Author: Aaron Gordon

Date: 12:47:01 01/16/03

Go up one level in this thread


On January 16, 2003 at 10:59:33, Robert Hyatt wrote:

>On January 16, 2003 at 03:26:13, Aaron Gordon wrote:
>
>>On January 15, 2003 at 21:29:34, Robert Hyatt wrote:
>>
>>>On January 15, 2003 at 19:04:36, Aaron Gordon wrote:
>>>
>>>>On January 15, 2003 at 18:14:50, Jorge Pichard wrote:
>>>>
>>>>>On January 15, 2003 at 17:43:47, Jorge Pichard wrote:
>>>>>
>>>>>>On January 15, 2003 at 15:21:00, Robert Hyatt wrote:
>>>>>>
>>>>>>>On January 15, 2003 at 12:56:07, pavel wrote:
>>>>>>>
>>>>>>>>Robert,
>>>>>>>>         I must have missed this in your earlier discussion, but how much
>>>>>>>>speedup are you getting on this Xeon? Did you replace your older ones with the
>>>>>>>>new ones already?
>>>>>>>>
>>>>>>>>Cheers,
>>>>>>>>pavs
>>>>>>>
>>>>>>>
>>>>>>>I simply replaced my quad 700 with a dual 2.8.  It is somewhere around 2x
>>>>>>>faster,
>>>>>>>overall...
>>>>>>
>>>>>>
>>>>>Therefore, the 8x 1000 Mhz used vs Kramnik is roughly almost the same speed as
>>>>>the newer dual Xeon 2.8 Ghz.
>>>>>
>>>>>PS: I'm NOT comparing these two systems Mhz Per Mhz since 8x1000 = 8000 Ghz,
>>>>>whereas 2 x 2.8 = 5.6 Ghz, but the performance difference should be roughly
>>>>>equal using the Newer Dual Xeon 2.8/533.
>>>>>
>>>>>Pichard
>>>>
>>>>
>>>>I highly doubt that. You seem to be forgetting that the P3's are faster MHz for
>>>>MHz than the Pentium 4 chips. It roughly takes a P4-1.6GHz to equal one P3-1GHz.
>>>
>>>That isn't true in my case.  My quad xeon 700 was a PIII-based xeon
>>>box.  My dual 2.8 is almost exactly twice as fast, which is what the
>>>clocks say should happen.
>>
>>Actually, figuring the speed up into it... 4 p3 chips have a speedup factor of
>>3.1x. 700 * 3.1 = 2170MHz and according to you (I remember the message well) you
>>stated with the Intel C compiler your Quad got 1.6mn/s. Dual 2.8GHz w/ SMT
>>should get a speedup of around 2.21 over 1 cpu w/o SMT. This is (1+(2-1)*0.7) *
>>1.30 (30% boost from SMT). Now, 2800 * 2.21 = 6188MHz. This isn't the "total
>>MHz" of course, whats actually being used from Crafty. Anyway, as I said in the
>>previous message every post I've seen you're showing numbers around 2mn/s for
>>the dual 2.8... now..
>
>The problem with the above is that you are calculating the speedup for _crafty_.
> Did
>you specifically want to use crafty?  Or was your question "which machine is
>really
>the fastest assuming that the algorithms used are optimal?"
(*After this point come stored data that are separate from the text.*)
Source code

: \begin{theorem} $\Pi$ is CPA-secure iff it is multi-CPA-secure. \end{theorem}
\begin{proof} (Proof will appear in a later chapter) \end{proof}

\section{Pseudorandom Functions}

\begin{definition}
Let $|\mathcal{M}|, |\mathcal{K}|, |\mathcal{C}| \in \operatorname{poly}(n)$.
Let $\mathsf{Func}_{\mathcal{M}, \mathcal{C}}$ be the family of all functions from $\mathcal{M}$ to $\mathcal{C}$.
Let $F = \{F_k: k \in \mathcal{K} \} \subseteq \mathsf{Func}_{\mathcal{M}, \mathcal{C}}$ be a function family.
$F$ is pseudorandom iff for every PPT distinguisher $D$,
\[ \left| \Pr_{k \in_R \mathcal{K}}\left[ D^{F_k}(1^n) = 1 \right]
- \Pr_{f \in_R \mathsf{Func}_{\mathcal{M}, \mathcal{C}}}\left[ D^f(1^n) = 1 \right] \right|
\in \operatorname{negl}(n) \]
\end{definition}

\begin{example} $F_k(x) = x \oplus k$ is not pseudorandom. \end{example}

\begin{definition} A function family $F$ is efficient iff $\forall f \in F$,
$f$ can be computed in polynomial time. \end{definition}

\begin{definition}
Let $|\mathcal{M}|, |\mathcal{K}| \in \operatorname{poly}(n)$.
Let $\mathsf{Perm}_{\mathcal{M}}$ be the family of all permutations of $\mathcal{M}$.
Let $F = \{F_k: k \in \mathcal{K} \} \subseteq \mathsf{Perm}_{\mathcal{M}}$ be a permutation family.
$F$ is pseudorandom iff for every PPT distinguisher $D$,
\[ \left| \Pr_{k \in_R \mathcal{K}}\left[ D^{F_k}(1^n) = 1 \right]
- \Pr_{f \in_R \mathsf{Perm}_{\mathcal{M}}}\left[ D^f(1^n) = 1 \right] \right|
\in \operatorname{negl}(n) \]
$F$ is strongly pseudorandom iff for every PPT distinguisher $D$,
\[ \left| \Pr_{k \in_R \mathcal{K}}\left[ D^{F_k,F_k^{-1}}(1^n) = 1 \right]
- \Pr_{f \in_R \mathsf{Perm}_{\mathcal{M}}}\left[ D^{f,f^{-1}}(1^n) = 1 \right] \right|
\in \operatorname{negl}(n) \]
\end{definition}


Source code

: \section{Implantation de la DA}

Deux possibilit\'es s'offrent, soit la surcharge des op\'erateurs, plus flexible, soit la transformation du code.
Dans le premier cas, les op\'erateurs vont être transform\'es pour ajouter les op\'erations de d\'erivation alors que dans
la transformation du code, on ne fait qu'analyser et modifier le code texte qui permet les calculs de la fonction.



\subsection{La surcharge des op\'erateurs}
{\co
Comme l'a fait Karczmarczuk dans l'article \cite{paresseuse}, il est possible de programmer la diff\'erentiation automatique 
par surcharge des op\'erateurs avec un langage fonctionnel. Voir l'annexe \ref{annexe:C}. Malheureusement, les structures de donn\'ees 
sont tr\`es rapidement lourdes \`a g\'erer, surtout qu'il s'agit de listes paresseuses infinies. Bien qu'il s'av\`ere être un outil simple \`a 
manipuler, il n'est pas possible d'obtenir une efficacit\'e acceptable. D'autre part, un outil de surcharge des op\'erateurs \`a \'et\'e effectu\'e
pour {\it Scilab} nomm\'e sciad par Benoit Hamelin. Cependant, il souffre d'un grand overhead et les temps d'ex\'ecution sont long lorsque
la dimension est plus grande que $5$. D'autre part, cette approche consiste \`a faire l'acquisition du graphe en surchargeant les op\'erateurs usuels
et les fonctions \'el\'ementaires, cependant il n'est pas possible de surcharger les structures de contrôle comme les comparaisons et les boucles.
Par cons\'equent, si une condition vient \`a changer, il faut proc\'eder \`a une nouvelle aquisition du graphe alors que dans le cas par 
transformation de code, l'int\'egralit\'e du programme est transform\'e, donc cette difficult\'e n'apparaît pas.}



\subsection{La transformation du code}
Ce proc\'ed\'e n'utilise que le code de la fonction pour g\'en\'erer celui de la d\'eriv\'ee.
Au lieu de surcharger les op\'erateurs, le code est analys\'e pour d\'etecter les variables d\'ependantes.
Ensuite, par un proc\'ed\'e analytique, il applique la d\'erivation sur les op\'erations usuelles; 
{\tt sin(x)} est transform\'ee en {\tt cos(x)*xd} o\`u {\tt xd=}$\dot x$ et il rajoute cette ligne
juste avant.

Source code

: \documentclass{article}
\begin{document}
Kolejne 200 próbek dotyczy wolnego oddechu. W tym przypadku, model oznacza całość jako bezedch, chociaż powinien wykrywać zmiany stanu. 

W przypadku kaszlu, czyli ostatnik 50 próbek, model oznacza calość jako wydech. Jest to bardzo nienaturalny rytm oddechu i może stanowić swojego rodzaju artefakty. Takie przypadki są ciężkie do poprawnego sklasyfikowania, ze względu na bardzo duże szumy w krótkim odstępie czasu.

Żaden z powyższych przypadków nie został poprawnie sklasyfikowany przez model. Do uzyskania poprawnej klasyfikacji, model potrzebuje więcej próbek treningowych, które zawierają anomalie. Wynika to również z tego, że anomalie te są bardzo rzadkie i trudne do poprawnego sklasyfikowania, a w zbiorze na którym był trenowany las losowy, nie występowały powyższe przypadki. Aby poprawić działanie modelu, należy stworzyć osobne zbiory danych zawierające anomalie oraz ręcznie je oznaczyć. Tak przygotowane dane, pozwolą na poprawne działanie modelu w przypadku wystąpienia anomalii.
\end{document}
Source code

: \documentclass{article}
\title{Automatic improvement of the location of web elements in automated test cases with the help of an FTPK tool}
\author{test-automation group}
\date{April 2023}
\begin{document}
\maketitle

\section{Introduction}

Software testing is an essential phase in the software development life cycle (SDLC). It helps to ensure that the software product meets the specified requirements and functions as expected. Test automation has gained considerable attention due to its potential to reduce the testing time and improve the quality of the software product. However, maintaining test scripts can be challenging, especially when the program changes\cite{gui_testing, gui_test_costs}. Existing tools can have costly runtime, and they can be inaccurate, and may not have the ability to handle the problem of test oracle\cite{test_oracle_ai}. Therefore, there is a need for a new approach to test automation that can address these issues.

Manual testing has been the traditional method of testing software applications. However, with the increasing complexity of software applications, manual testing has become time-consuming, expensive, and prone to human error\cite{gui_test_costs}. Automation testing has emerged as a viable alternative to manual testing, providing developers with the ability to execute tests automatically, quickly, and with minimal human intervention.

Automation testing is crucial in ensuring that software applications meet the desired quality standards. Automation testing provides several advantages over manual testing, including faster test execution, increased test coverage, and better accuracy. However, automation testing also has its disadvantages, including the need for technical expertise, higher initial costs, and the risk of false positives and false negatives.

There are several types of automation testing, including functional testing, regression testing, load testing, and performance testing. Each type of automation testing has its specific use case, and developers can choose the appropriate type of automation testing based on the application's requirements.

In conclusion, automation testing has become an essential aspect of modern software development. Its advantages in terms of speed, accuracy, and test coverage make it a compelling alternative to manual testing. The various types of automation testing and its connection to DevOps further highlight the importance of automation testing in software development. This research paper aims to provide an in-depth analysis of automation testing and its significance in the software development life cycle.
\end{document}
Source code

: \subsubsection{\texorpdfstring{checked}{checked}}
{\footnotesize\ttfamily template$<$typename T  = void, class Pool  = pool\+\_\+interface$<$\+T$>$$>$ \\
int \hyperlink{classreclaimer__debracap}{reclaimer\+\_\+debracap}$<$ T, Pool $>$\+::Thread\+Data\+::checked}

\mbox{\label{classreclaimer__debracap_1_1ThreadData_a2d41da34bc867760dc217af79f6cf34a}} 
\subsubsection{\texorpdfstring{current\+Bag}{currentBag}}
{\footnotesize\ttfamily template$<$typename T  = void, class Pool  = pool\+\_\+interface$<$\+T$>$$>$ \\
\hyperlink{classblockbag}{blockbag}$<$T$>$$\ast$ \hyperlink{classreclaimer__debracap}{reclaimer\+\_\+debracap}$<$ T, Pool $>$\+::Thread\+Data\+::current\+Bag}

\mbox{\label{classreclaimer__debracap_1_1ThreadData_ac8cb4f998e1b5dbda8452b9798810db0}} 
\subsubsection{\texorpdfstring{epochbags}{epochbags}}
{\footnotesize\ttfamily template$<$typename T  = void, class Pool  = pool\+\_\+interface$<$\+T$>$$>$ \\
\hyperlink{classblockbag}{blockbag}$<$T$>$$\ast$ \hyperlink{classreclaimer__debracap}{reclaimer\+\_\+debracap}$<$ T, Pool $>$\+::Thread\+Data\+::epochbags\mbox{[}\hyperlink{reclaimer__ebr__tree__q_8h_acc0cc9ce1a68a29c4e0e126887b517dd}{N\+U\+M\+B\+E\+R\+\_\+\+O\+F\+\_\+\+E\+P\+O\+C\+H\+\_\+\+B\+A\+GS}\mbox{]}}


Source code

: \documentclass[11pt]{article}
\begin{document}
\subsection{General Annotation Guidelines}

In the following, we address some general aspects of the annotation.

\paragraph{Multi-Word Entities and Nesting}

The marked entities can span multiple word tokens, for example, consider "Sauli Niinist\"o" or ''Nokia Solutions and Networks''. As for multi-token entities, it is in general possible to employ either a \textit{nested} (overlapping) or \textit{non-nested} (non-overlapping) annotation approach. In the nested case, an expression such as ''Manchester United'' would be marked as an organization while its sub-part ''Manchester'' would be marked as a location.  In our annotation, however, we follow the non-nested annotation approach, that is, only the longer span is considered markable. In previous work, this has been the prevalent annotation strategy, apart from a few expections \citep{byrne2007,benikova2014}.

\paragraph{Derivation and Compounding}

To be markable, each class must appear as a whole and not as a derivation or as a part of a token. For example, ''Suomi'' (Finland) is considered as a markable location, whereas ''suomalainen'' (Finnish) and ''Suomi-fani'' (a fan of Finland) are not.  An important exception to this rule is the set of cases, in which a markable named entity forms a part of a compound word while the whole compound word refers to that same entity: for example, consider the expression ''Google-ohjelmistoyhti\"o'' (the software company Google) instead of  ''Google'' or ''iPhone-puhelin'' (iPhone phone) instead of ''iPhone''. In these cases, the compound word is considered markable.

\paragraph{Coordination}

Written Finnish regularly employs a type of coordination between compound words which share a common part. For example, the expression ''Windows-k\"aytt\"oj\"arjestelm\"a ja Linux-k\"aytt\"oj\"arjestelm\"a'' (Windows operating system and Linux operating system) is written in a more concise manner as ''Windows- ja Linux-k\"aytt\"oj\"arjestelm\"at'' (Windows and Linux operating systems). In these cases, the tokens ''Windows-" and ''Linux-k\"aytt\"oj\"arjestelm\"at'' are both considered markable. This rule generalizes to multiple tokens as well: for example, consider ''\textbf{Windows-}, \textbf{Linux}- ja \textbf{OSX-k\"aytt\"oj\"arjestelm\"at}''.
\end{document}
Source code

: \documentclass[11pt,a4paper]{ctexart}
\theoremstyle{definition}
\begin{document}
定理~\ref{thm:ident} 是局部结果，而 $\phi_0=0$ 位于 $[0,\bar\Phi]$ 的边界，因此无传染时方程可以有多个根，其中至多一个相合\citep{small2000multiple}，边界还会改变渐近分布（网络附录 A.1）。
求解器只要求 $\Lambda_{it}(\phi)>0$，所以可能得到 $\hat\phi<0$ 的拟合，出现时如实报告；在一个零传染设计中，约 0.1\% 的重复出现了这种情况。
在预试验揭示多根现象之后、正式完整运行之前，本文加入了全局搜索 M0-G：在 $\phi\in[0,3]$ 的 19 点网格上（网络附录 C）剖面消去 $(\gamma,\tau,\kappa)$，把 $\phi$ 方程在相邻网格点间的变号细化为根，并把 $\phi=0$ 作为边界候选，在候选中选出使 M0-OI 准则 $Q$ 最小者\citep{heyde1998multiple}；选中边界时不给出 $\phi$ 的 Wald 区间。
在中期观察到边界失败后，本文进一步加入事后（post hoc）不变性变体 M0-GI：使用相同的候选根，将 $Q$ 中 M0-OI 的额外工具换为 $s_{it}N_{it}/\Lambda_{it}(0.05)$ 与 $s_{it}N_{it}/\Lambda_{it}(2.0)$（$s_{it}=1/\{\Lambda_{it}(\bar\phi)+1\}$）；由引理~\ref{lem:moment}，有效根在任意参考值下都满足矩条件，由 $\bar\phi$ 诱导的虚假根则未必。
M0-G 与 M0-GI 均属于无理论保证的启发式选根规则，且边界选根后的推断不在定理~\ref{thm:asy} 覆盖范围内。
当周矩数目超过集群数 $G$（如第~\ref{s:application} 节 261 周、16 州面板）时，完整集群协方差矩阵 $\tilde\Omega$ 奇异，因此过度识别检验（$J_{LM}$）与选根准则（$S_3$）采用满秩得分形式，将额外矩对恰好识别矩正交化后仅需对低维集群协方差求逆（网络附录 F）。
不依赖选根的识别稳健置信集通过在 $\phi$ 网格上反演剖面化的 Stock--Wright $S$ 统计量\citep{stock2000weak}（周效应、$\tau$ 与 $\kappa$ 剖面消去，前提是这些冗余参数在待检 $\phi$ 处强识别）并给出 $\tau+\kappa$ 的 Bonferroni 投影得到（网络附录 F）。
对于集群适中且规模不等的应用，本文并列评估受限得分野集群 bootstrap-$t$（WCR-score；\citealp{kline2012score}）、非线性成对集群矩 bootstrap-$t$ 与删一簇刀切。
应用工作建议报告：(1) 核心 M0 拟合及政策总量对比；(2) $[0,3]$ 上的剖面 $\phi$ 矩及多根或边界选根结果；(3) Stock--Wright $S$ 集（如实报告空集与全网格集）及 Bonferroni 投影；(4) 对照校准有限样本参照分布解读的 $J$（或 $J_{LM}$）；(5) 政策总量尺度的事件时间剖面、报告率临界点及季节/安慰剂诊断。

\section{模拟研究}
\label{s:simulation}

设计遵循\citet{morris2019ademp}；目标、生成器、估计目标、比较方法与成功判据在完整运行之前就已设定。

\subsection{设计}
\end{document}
You continually say all you use is Crafty and that you got the machine for
that purpose. Everything I did here was for Crafty & only Crafty.

>The answer to the latter question is different from the first question's answer.
>
>The number I quoted was raw NPS, which is simply a raw performance indicator.
>It doesn't necessarily mean that the dual is faster or slower than the quad for
>chess,
>although, in reality, they seem to be equal because the dual _still_ has to use
>four
>threads to take advantage of SMT...
>
>
>
>
>>P3's @ 2170MHz = 1.6mn/s
>>P4's @ 6188MHz = 2.0mn/s
>>If you don't add the SMT as MHz you still get..
>>4760MHz, 2.0nb/s (2800*1.7)
>>119% more cycles for what, 25% increase in performance?
>>
>>Now, the clocks say what again? ;)
>>
>>>>Also, about the "400/533mhz" bus business, it's not actually 400mhz or 533mhz.
>>>>It's just quad pumped (four data transfers per cycle). Thus a "400MHz" p4 bus is
>>>>actually 100MHz and a "533" is 133. Same goes for DDR (double pumped, two
>>>>transfers per cycle). I prefer DDR over RDRAM. DDR is much more efficient
>>>>(actually does what it's rated for). The PC1066 RDRAM only pulls around 3.2gb/s
>>>>actual but 240MHz(480) DDR hits 3.7gb/s easily (on an Nforce2 board). ;)
>>>
>>>If you think about it, does it matter?  1 transfer 400M times a second, or
>>>4 transfers 100M times a second?  It is simply semantics, not practical speed.
>>>
>>>BTW my xeon box (2.8 x 2) is DDR ram, not rambus...  I'm not a fan of rambus
>>>at all except for certain kinds of streaming memory applications...
>>
>>It does to me, I like everything to be right. I run my (DDR) bus at 183MHz, if I
>>said I was running a "366MHz fsb" I would be what? Wrong.